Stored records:
━━━━━━━━━━━━━━━━

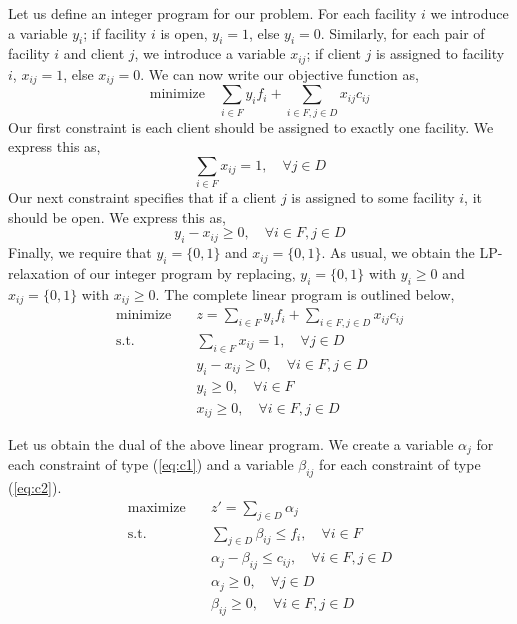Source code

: \documentclass[10pt]{article}
\numberwithin{equation}{section}
\begin{document}
Let us define an integer program for our problem. For each facility $i$ we introduce a variable $y_i$; if facility $i$ is open, $y_i = 1$, else $y_i = 0$. Similarly, for each pair of facility $i$ and client $j$, we introduce a variable $x_{ij}$; if client $j$ is assigned to facility $i$, $x_{ij} = 1$, else $x_{ij} = 0$. We can now write our objective function as,
\begin{equation*}
\text{minimize} \quad \sum_{i \in F}y_if_i + \sum_{i \in F, j \in D}x_{ij}c_{ij}
\end{equation*}
Our first constraint is each client should be assigned to exactly one facility. We express this as,
\begin{equation*}
\sum_{i \in F}x_{ij} = 1, \quad \forall j \in D
\end{equation*}
Our next constraint specifies that if a client $j$ is assigned to some facility $i$, it should be open. We express this as,
\begin{equation*}
y_i - x_{ij} \geq 0, \quad \forall i \in F, j \in D
\end{equation*}
Finally, we require that $y_i = \{0, 1\}$ and $x_{ij} = \{0, 1\}$. As usual, we obtain the LP-relaxation of our integer program by replacing, $y_i = \{0, 1\}$ with $y_i \geq 0$ and $x_{ij} = \{0, 1\}$ with $x_{ij} \geq 0$. The complete linear program is outlined below,
\begin{align}\label{eq:uncapacitated-facility-lp}
\text{minimize} \quad    & z = \sum_{i \in F}y_if_i + \sum_{i \in F, j \in D}x_{ij}c_{ij} \\
\text{s.t.}     \quad    & \sum_{i \in F}x_{ij} = 1, \quad \forall j \in D \label{eq:c1} \\
                         & y_i - x_{ij} \geq 0, \quad \forall i \in F, j \in D \label{eq:c2} \\
                         & y_i \geq 0, \quad \forall i \in F \nonumber \\
                         & x_{ij} \geq 0, \quad \forall i \in F, j \in D \nonumber 
\end{align}

Let us obtain the dual of the above linear program. We create a variable $\alpha_j$ for each constraint of type (\ref{eq:c1}) and a variable $\beta_{ij}$ for each constraint of type (\ref{eq:c2}).
\begin{align}\label{eq:uncapacitated-facility-lp-dual}
\text{maximize} \quad    & z' = \sum_{j \in D}\alpha_j \\
\text{s.t.}     \quad    & \sum_{j \in D}\beta_{ij} \leq f_i, \quad \forall i \in F \label{eq:c1-dual} \\
                         & \alpha_j - \beta_{ij} \leq c_{ij}, \quad \forall i \in F, j \in D \label{eq:c2-dual} \\
                         & \alpha_j \geq 0, \quad \forall j \in D \nonumber \\
                         & \beta_{ij} \geq 0, \quad \forall i \in F, j \in D \nonumber 
\end{align}
\end{document}
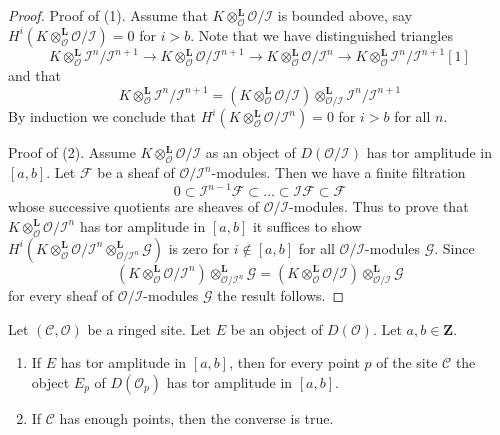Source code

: \begin{proof}
Proof of (1). Assume that
$K \otimes_\mathcal{O}^\mathbf{L} \mathcal{O}/\mathcal{I}$
is bounded above, say
$H^i(K \otimes_\mathcal{O}^\mathbf{L} \mathcal{O}/\mathcal{I}) = 0$
for $i > b$. Note that we have distinguished triangles
$$
K \otimes_\mathcal{O}^\mathbf{L}
\mathcal{I}^n/\mathcal{I}^{n + 1} \to
K \otimes_\mathcal{O}^\mathbf{L}
\mathcal{O}/\mathcal{I}^{n + 1} \to
K \otimes_\mathcal{O}^\mathbf{L}
\mathcal{O}/\mathcal{I}^n \to
K \otimes_\mathcal{O}^\mathbf{L}
\mathcal{I}^n/\mathcal{I}^{n + 1}[1]
$$
and that
$$
K \otimes_\mathcal{O}^\mathbf{L}
\mathcal{I}^n/\mathcal{I}^{n + 1} =
\left(
K \otimes_\mathcal{O}^\mathbf{L}
\mathcal{O}/\mathcal{I}\right)
\otimes_{\mathcal{O}/\mathcal{I}}^\mathbf{L}
\mathcal{I}^n/\mathcal{I}^{n + 1}
$$
By induction we conclude that
$H^i(K \otimes_\mathcal{O}^\mathbf{L} \mathcal{O}/\mathcal{I}^n) = 0$
for $i > b$ for all $n$.

\medskip\noindent
Proof of (2). Assume $K \otimes_\mathcal{O}^\mathbf{L} \mathcal{O}/\mathcal{I}$
as an object of $D(\mathcal{O}/\mathcal{I})$ has tor amplitude in $[a, b]$.
Let $\mathcal{F}$ be a sheaf of $\mathcal{O}/\mathcal{I}^n$-modules.
Then we have a finite filtration
$$
0 \subset \mathcal{I}^{n - 1}\mathcal{F} \subset \ldots
\subset \mathcal{I}\mathcal{F} \subset \mathcal{F}
$$
whose successive quotients are sheaves of $\mathcal{O}/\mathcal{I}$-modules.
Thus to prove that $K \otimes_\mathcal{O}^\mathbf{L} \mathcal{O}/\mathcal{I}^n$
has tor amplitude in $[a, b]$ it suffices to show
$H^i(K \otimes_\mathcal{O}^\mathbf{L} \mathcal{O}/\mathcal{I}^n
\otimes_{\mathcal{O}/\mathcal{I}^n}^\mathbf{L} \mathcal{G})$
is zero for $i \not \in [a, b]$ for all $\mathcal{O}/\mathcal{I}$-modules
$\mathcal{G}$. Since
$$
\left(K \otimes_\mathcal{O}^\mathbf{L} \mathcal{O}/\mathcal{I}^n\right)
\otimes_{\mathcal{O}/\mathcal{I}^n}^\mathbf{L} \mathcal{G}
=
\left(K \otimes_\mathcal{O}^\mathbf{L} \mathcal{O}/\mathcal{I}\right)
\otimes_{\mathcal{O}/\mathcal{I}}^\mathbf{L} \mathcal{G}
$$
for every sheaf of $\mathcal{O}/\mathcal{I}$-modules $\mathcal{G}$
the result follows.
\end{proof}

\begin{lemma}
\label{lemma-tor-amplitude-stalk}
Let $(\mathcal{C}, \mathcal{O})$ be a ringed site.
Let $E$ be an object of $D(\mathcal{O})$.
Let $a, b \in \mathbf{Z}$.
\begin{enumerate}
\item If $E$ has tor amplitude in $[a, b]$, then for every point $p$
of the site $\mathcal{C}$ the object $E_p$ of $D(\mathcal{O}_p)$
has tor amplitude in $[a, b]$.
\item If $\mathcal{C}$ has enough points, then the converse is true.
\end{enumerate}
\end{lemma}

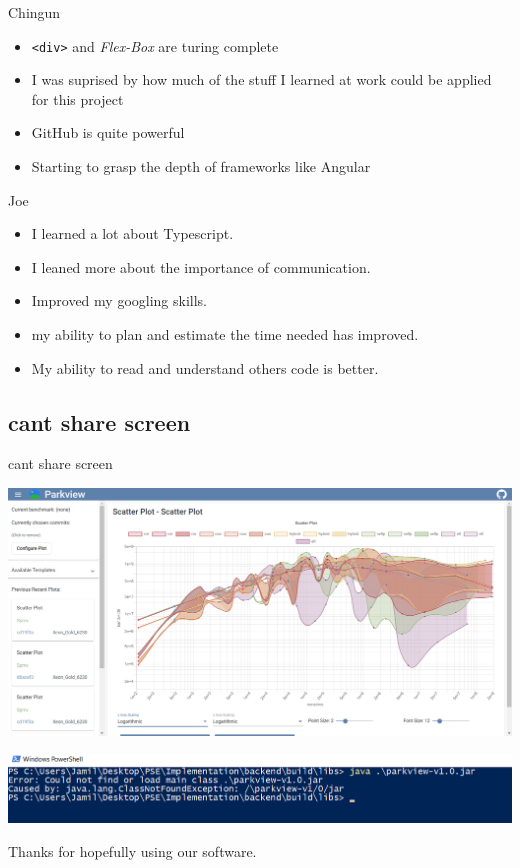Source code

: \documentclass{beamer}
\begin{document}
\begin{frame}{Chingun}
    \begin{itemize}
      \item \texttt{<div>} and \textit{Flex-Box} are turing complete
      \item I was suprised by how much of the stuff I learned at work could be applied for this project
      \item GitHub is quite powerful
      \item Starting to grasp the depth of frameworks like Angular
    \end{itemize}
\end{frame}

\begin{frame}{Joe}
    \begin{itemize}
	\item I learned a lot about Typescript.
    	\item I leaned more about the importance of communication.
    	\item Improved my googling skills.
   	\item my ability to plan and estimate the time needed has improved.
    	\item My ability to read and understand others code is better.
    \end{itemize}
\end{frame}

\subsection{cant share screen}
\begin{frame}{cant share screen}
  \begin{center}
   \includegraphics[scale=0.25]{smoothed}







   \includegraphics[scale=0.5]{no-main}
  \end{center}
\end{frame}

\begin{frame}
  \begin{center}
    \Huge{Thanks for hopefully using our software.}
  \end{center}
\end{frame}
\end{document}
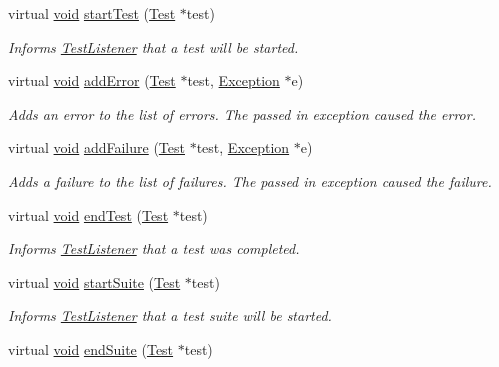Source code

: \begin{DoxyCompactItemize}
virtual \hyperlink{wglew_8h_aeea6e3dfae3acf232096f57d2d57f084}{void} \hyperlink{class_test_result_a4acd959411284f57a26eefe4c79c30d3}{start\-Test} (\hyperlink{class_test}{Test} $\ast$test)
\begin{DoxyCompactList}\small\item\em Informs \hyperlink{class_test_listener}{Test\-Listener} that a test will be started. \end{DoxyCompactList}\item 
virtual \hyperlink{wglew_8h_aeea6e3dfae3acf232096f57d2d57f084}{void} \hyperlink{class_test_result_a25b7f26ec9a52ea4e05b38a490d381c5}{add\-Error} (\hyperlink{class_test}{Test} $\ast$test, \hyperlink{class_exception}{Exception} $\ast$e)
\begin{DoxyCompactList}\small\item\em Adds an error to the list of errors. The passed in exception caused the error. \end{DoxyCompactList}\item 
virtual \hyperlink{wglew_8h_aeea6e3dfae3acf232096f57d2d57f084}{void} \hyperlink{class_test_result_a648e7986cd583f7687dfaa88b5b2c080}{add\-Failure} (\hyperlink{class_test}{Test} $\ast$test, \hyperlink{class_exception}{Exception} $\ast$e)
\begin{DoxyCompactList}\small\item\em Adds a failure to the list of failures. The passed in exception caused the failure. \end{DoxyCompactList}\item 
virtual \hyperlink{wglew_8h_aeea6e3dfae3acf232096f57d2d57f084}{void} \hyperlink{class_test_result_abad5c059d9f01f251057c6065a5c35b3}{end\-Test} (\hyperlink{class_test}{Test} $\ast$test)
\begin{DoxyCompactList}\small\item\em Informs \hyperlink{class_test_listener}{Test\-Listener} that a test was completed. \end{DoxyCompactList}\item 
virtual \hyperlink{wglew_8h_aeea6e3dfae3acf232096f57d2d57f084}{void} \hyperlink{class_test_result_a9e21095aa704141c285819b99785326f}{start\-Suite} (\hyperlink{class_test}{Test} $\ast$test)
\begin{DoxyCompactList}\small\item\em Informs \hyperlink{class_test_listener}{Test\-Listener} that a test suite will be started. \end{DoxyCompactList}\item 
virtual \hyperlink{wglew_8h_aeea6e3dfae3acf232096f57d2d57f084}{void} \hyperlink{class_test_result_acacd853a4392a0473b3407051d79d471}{end\-Suite} (\hyperlink{class_test}{Test} $\ast$test)

\end{DoxyCompactItemize}
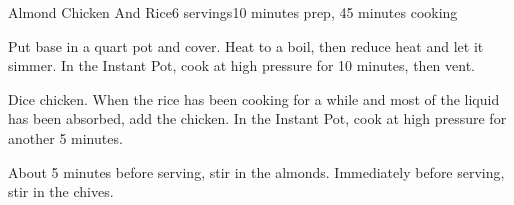 \documentclass[../Cookbook.tex]{subfiles}
\begin{document}
\begin{recipe}{Almond Chicken And Rice}{6 servings}{10 minutes prep, 45 minutes cooking}

	Put base in a  quart pot and cover. Heat to a boil, then reduce heat and let it simmer.
	In the Instant Pot, cook at high pressure for 10 minutes, then vent.

	Dice chicken. When the rice has been cooking for a while and most of the liquid has been absorbed, add the chicken.
	In the Instant Pot, cook at high pressure for another 5 minutes.

	About 5 minutes before serving, stir in the almonds. Immediately before serving, stir in the chives.

\end{recipe}
\end{document}
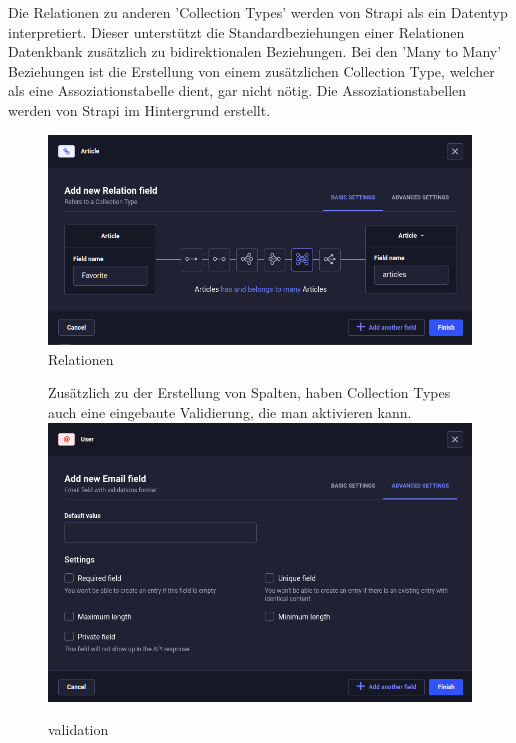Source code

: Die Relationen zu anderen 'Collection Types' werden von Strapi als ein Datentyp interpretiert.
Dieser unterstützt die Standardbeziehungen einer Relationen Datenkbank zusätzlich zu bidirektionalen Beziehungen.
Bei den 'Many to Many' Beziehungen ist die Erstellung von einem zusätzlichen Collection Type, welcher als eine Assoziationstabelle dient, gar nicht nötig.
Die Assoziationstabellen werden von Strapi im Hintergrund erstellt.

\begin{figure}[H]
  \centering
  \includegraphics[width=\textwidth]{./pics/relations}
  \caption{Relationen}
  \label{relations}
\end{figure}


\begin{figure}

  Zusätzlich zu der Erstellung von Spalten, haben Collection Types auch eine eingebaute Validierung, die man aktivieren kann.
  \centering
  \includegraphics[width=\textwidth]{./pics/validation.png}
  \caption{validation}
  \label{validation}

\end{figure}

━━━━━━━━━━━━━━━━

▶ _Task objective_: Give a count of the lines above that include the word "Relationen", and add nothing to it.

▶ _Result_: 3